Segment Start: Source data

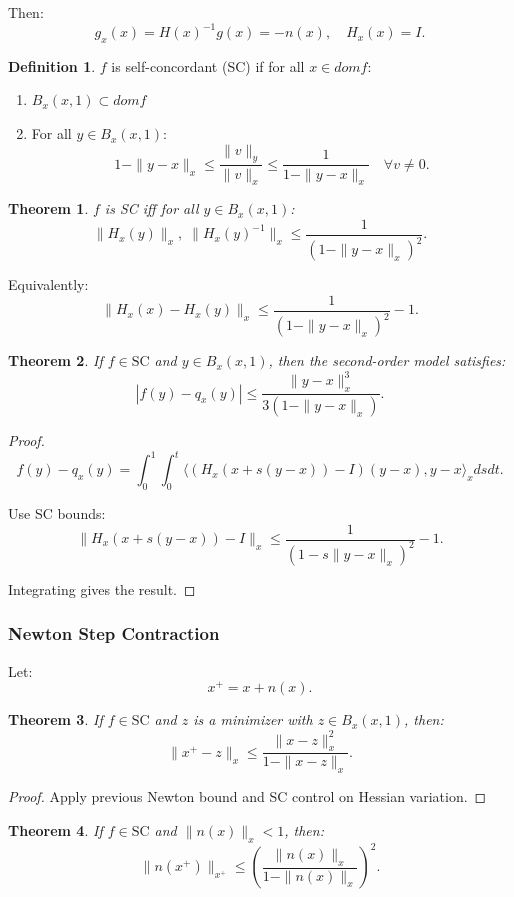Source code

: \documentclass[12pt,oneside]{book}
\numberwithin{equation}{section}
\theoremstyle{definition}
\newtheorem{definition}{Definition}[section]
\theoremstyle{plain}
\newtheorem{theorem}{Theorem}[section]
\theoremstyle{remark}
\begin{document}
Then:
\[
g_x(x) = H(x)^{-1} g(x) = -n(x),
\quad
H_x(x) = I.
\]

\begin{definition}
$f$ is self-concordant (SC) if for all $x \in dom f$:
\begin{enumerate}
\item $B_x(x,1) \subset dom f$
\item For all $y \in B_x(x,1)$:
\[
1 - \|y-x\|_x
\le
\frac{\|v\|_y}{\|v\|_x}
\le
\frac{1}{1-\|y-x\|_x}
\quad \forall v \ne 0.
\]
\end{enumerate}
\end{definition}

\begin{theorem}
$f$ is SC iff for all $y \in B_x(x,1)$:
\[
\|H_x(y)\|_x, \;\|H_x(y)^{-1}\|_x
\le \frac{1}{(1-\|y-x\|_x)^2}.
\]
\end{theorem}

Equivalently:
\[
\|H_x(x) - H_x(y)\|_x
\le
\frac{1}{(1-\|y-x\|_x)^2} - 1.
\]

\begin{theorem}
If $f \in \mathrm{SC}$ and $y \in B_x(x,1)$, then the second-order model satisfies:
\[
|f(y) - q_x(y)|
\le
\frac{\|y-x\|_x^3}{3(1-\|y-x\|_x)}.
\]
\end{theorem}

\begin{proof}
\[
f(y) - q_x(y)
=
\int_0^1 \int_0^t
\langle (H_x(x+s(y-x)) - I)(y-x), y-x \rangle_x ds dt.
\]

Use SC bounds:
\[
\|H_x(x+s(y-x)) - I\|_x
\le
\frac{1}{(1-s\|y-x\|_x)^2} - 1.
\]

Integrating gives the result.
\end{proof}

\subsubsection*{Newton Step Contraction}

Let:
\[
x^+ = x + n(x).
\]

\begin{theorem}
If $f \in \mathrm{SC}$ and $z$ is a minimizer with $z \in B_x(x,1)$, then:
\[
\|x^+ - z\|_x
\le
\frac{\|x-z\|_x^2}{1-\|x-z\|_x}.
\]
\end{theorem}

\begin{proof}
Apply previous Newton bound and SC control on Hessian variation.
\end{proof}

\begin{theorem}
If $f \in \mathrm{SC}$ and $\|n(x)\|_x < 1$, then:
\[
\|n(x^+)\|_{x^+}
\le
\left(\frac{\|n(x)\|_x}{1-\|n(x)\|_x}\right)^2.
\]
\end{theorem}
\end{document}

Segment End: Source data
Segment Start: Source data

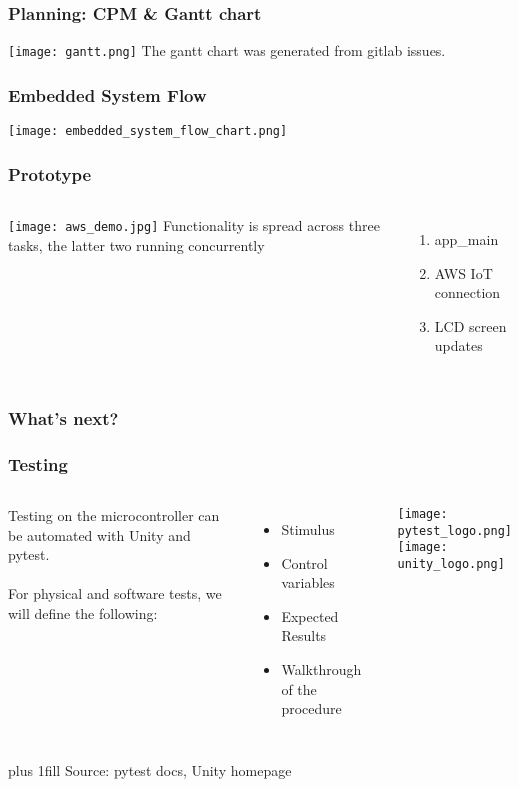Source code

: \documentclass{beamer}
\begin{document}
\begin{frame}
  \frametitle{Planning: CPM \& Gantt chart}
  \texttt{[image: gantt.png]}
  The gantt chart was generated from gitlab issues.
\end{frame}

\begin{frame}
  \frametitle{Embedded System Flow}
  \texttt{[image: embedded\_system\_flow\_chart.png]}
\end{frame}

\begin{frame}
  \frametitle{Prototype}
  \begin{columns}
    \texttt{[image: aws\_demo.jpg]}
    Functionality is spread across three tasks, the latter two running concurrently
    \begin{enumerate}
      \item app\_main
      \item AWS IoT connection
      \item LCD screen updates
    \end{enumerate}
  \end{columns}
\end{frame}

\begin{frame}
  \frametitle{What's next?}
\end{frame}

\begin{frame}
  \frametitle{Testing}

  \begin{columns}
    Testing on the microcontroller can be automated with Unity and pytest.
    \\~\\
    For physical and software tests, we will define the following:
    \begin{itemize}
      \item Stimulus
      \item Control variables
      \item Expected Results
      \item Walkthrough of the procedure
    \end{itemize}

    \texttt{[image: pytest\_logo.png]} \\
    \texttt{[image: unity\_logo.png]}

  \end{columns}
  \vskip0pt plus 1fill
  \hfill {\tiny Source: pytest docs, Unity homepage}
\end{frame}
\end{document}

Segment End: Source data

Exercise prompt: All lines above that contain the word "frametitle" are to be copied.

Task response:
  \frametitle{Planning: CPM \& Gantt chart}
  \frametitle{Embedded System Flow}
  \frametitle{Prototype}
  \frametitle{What's next?}
  \frametitle{Testing}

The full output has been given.